Approximate feeding regime:
- In early spring, nitrogen-containing compounds, such as urea, are applied at a rate of 40 g per plant. You can find more details on spring crop feeding here. Here.
- At the fruit setting stage, complex mineral fertilizers are applied, for example nitrophoska - 70 g per 1 sq. m.
- After harvesting the berries, the bushes are fed with phosphorus-potassium compounds, for example, you can add superphosphate - 50 g, and potassium sulfate - 30 g per bush.
- In autumn, add humus or compost – 10 kg under each bush to restore soil fertility.

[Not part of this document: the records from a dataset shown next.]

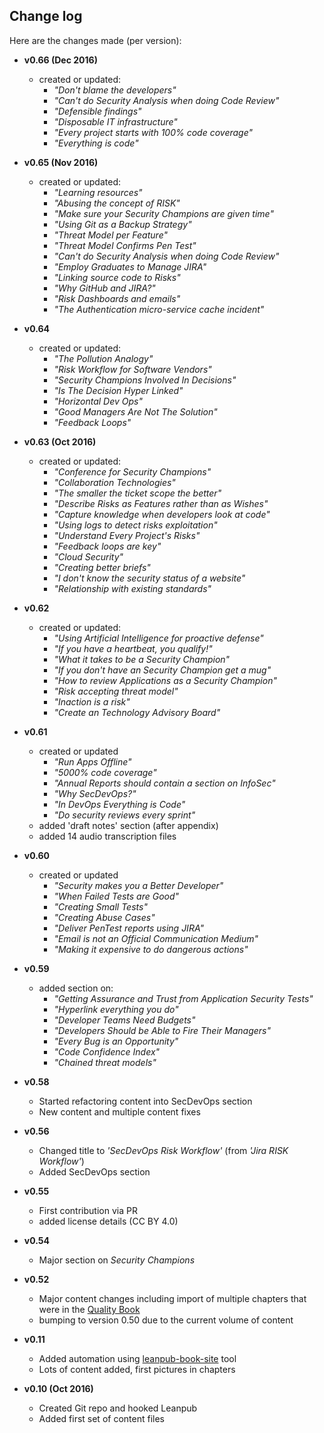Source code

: ## Change log

Here are the changes made (per version):

* **v0.66 (Dec 2016)**
  * created or updated:
    * _"Don't blame the developers"_
    * _"Can't do Security Analysis when doing Code Review"_
    * _"Defensible findings"_
    * _"Disposable IT infrastructure"_
    * _"Every project starts with 100% code coverage"_
    * _"Everything is code"_

* **v0.65 (Nov 2016)**
  * created or updated:
    * _"Learning resources"_
    * _"Abusing the concept of RISK"_    
    * _"Make sure your Security Champions are given time"_
    * _"Using Git as a Backup Strategy"_
    * _"Threat Model per Feature"_
    * _"Threat Model Confirms Pen Test"_
    * _"Can't do Security Analysis when doing Code Review"_
    * _"Employ Graduates to Manage JIRA"_
    * _"Linking source code to Risks"_
    * _"Why GitHub and JIRA?"_
    * _"Risk Dashboards and emails"_
    * _"The Authentication micro-service cache incident"_

* **v0.64**
  * created or updated:
    * _"The Pollution Analogy"_
    * _"Risk Workflow for Software Vendors"_
    * _"Security Champions Involved In Decisions"_
    * _"Is The Decision Hyper Linked"_
    * _"Horizontal Dev Ops"_
    * _"Good Managers Are Not The Solution"_
    * _"Feedback Loops"_

* **v0.63 (Oct 2016)**
  * created or updated:
    * _"Conference for Security Champions"_
    * _"Collaboration Technologies"_
    * _"The smaller the ticket scope the better"_
    * _"Describe Risks as Features rather than as Wishes"_
    * _"Capture knowledge when developers look at code"_
    * _"Using logs to detect risks exploitation"_
    * _"Understand Every Project's Risks"_
    * _"Feedback loops are key"_
    * _"Cloud Security"_
    * _"Creating better briefs"_
    * _"I don't know the security status of a website"_
    * _"Relationship with existing standards"_    

* **v0.62**
  * created or updated:
    * _"Using Artificial Intelligence for proactive defense"_
    * _"If you have a heartbeat, you qualify!"_
    * _"What it takes to be a Security Champion"_
    * _"If you don't have an Security Champion  get a mug"_
    * _"How to review Applications as a Security Champion"_
    * _"Risk accepting threat model"_
    * _"Inaction is a risk"_
    * _"Create an Technology Advisory Board"_

* **v0.61**
  * created or updated
    * _"Run Apps Offline"_
    * _"5000% code coverage"_
    * _"Annual Reports should contain a section on InfoSec"_
    * _"Why SecDevOps?"_
    * _"In DevOps Everything is Code"_
    * _"Do security reviews every sprint"_
  * added 'draft notes' section (after appendix)
  * added 14 audio transcription files

* **v0.60**
  * created or updated
    * _"Security makes you a Better Developer"_
    * _"When Failed Tests are Good"_
    * _"Creating Small Tests"_
    * _"Creating Abuse Cases"_
    * _"Deliver PenTest reports using JIRA"_
    * _"Email is not an Official Communication Medium"_
    * _"Making it expensive to do dangerous actions"_

* **v0.59**
  * added section on:
    * _"Getting Assurance and Trust from Application Security Tests"_
    * _"Hyperlink everything you do"_
    * _"Developer Teams Need Budgets"_
    * _"Developers Should be Able to Fire Their Managers"_
    * _"Every Bug is an Opportunity"_
    * _"Code Confidence Index"_    
    * _"Chained threat models"_
* **v0.58**
  * Started refactoring content into SecDevOps section
  * New content and multiple content fixes
* **v0.56**
  * Changed title to _'SecDevOps Risk Workflow'_ (from _'Jira RISK Workflow'_)
  * Added SecDevOps section
* **v0.55**
  * First contribution via PR  
  * added license details (CC BY 4.0)
* **v0.54**
  * Major section on _Security Champions_
* **v0.52**
  * Major content changes including import of multiple chapters that were in the [Quality Book](https://github.com/DinisCruz/Book_Software_Quality)
  * bumping to version 0.50 due to the current volume of content

* **v0.11**
  * Added automation using [leanpub-book-site](https://github.com/o2platform/leanpub-book-site) tool
  * Lots of content added, first pictures in chapters

* **v0.10 (Oct 2016)**
  * Created Git repo and hooked Leanpub
  * Added first set of content files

- You can also feed currants with a weed infusion—it contains a complex of macro- and microelements in an easily accessible form. It's best to prepare the infusion using nettles. The nettles are soaked in water and left to ferment for a week. The resulting infusion is diluted with water at a ratio of 1:10 and the bushes are watered with the solution.
Trimming
Currant pruning is done in the spring (March-April) and in the fall (October-November) to prevent diseases, increase yield, and, if necessary, rejuvenate the bush. For pruning thin branches, use pruning shears with sharp blades, and for thicker branches, use loppers.
Spring pruning is carried out before bud break. Frost-damaged and weak shoots are trimmed, and the current year's fruiting branches are shortened by 5-7 cm. Young shoots whose growth has not yet become woody are shortened by the same length as the growth.
Autumn pruning is carried out after the leaves have fallen but before frost sets in. It's essential to thin out the center of the bush to ensure adequate sunlight and air circulation between the branches. Also, prune all basal branches that thicken the bush but don't bear fruit. You can read about other autumn bush care tips. Here.
Pest and disease control
The Ariana blackcurrant has a strong immunity, but under unfavorable conditions it can be affected by septoria (white spot), anthracnose, powdery mildew, and other diseases of fruit and berry crops. To combat these, various systemic preparations are used, such as "Skor," "Rayok," and "Topaz." For prevention, the bushes are sprayed with a 1% Bordeaux mixture.
The most common pests affecting Ariana currants are bud mites, spider mites, and currant gall mites. To combat mites, insecticides and acaricides, such as Fufanon-Nova, colloidal sulfur, and other insecticides are used. Read on to learn how to get rid of aphids on your bushes. HereSystemic insecticides are used against other insects: Actellic, Kinmiks, and others.
Harvesting and storage
Berry picking begins in late June and early July. Harvesting takes place in dry weather, as wet berries spoil quickly. Berries are stored in shallow containers to prevent them from crushing each other.
Harvesting is done in 2-3 stages, as the fruit ripens unevenly. The harvested berries are placed in containers and stored in a cool place—a cellar or refrigerator. The fruit can also be frozen. Ripe berries retain their marketable appearance in the refrigerator for no more than 5 days.
Reviews
The Ariana blackcurrant is an excellent choice for those planning to grow this crop in their own garden. This large-fruited, productive, and easy-to-grow variety is ideal for both garden plots and small farms.